Clusty provides igraph's implementation of the Leiden algorithm. Precompiled binaries as well as bioconda distributions include Leiden algorithm. However, as igraph requires several external dependencies (CMake 3.18, Flex, Bison), it is by default not linked to the Clusty software. To install dependencies under Debian/Ubuntu linux use the following command:

sudo apt-get install cmake flex bison

Then, one needs to build the package with an additional option enabled:

gmake -j LEIDEN=true

Under Windows, Clusty is by default linked against igraph and it requires CMake as the only system dependency. After installing it (https://cmake.org) a user can run build_igraph.bat batch script which downloads Flex and Bison binaries to the appropriate locations and then builds igraph. After that it is possible to build Clusty using Visual Studio (the solution is located in ./src/clusty.sln).

Usage

clusty [options] <distances> <assignments>

Parameters:

  • <distances> - input TSV/CSV table with pairwise distances
  • <assignments> - output TSV/CSV file with cluster assignments

Options:

  • --objects-file <string> - optional TSV/CSV file with object names in the first column sorted decreasingly w.r.t. representativness

  • --algo <single | complete | uclust | set-cover | cd-hit | leiden> - clustering algorithm:

    • single - single linkage (connected component, MMseqs mode 1)
    • complete - complete linkage
    • uclust - UCLUST
    • set-cover - greedy set cover (MMseqs mode 0)
    • cd-hit - CD-HIT (greedy incremental; MMseqs mode 2)
    • leiden - Leiden algorithm
  • --id-cols <column-name1> <column-name2> - names of columns with object identifiers (default: two first columns)

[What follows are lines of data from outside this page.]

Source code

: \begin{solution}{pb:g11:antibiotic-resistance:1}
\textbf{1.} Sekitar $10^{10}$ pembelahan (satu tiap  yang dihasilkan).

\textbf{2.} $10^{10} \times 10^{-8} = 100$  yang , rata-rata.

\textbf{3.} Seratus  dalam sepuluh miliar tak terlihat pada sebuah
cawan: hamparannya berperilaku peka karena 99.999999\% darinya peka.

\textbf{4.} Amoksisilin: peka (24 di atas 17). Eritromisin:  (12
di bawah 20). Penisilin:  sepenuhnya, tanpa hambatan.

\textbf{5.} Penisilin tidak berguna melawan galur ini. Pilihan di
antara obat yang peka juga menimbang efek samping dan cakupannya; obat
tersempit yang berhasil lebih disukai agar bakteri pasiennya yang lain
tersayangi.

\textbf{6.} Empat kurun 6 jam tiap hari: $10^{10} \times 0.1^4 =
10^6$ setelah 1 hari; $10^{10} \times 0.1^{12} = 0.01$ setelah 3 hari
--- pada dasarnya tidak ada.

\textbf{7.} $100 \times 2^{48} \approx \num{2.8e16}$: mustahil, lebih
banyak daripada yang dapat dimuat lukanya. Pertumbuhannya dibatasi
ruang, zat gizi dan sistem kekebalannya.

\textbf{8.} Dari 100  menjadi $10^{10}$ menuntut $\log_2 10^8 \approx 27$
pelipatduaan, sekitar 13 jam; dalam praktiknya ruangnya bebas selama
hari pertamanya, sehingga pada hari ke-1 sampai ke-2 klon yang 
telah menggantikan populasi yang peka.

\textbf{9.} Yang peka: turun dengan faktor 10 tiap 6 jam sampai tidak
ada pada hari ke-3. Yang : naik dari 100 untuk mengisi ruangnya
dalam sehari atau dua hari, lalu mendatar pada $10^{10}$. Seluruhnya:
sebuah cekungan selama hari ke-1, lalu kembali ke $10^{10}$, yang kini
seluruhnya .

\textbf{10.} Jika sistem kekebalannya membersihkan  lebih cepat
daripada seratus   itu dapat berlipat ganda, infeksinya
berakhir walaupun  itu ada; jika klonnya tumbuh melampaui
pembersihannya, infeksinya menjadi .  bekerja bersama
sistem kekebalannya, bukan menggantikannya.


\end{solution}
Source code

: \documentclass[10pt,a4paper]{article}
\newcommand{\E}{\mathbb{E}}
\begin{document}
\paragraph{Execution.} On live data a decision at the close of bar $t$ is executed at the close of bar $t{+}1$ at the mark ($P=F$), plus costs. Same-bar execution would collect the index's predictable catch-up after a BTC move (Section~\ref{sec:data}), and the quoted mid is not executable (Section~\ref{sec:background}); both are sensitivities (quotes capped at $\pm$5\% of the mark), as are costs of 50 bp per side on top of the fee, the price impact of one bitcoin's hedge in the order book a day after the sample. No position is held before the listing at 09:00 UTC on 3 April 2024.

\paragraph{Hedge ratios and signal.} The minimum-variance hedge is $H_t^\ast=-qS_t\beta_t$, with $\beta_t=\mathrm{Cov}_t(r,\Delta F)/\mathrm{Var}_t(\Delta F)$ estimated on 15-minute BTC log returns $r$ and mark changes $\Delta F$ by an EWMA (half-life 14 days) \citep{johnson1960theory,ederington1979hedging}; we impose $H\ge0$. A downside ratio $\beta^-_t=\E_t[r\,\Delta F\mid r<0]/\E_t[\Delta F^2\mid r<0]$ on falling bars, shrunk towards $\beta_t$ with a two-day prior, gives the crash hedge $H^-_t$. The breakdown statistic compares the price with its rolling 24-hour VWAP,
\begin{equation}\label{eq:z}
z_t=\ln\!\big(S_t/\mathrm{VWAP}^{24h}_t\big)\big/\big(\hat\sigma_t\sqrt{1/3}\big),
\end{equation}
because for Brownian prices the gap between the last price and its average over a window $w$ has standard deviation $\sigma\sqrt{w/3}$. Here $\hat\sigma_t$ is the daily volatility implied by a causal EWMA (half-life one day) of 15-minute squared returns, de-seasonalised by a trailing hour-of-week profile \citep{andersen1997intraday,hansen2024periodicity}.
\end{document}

  • --distance-col <column-name> - name of the column with pairwise distances (or similarities; default: third column)

  • --similarity - use similarity instead of distance (has to be in [0,1] interval; default: false)

  • --percent-similarity - use percent similarity (has to be in [0,100] interval; overrides --similarity flag, default: false)

  • --min <column-name> <real-threshold> - accept pairwise connections with values greater or equal a given threshold in a specified column

  • --max <column-name> <real-threshold> - accept only pairwise connections with values lower or equal a given threshold in a specified column

  • --numeric-ids - use when sequences in the distances file are represented by numbers (can be mapped to string ids by the object file)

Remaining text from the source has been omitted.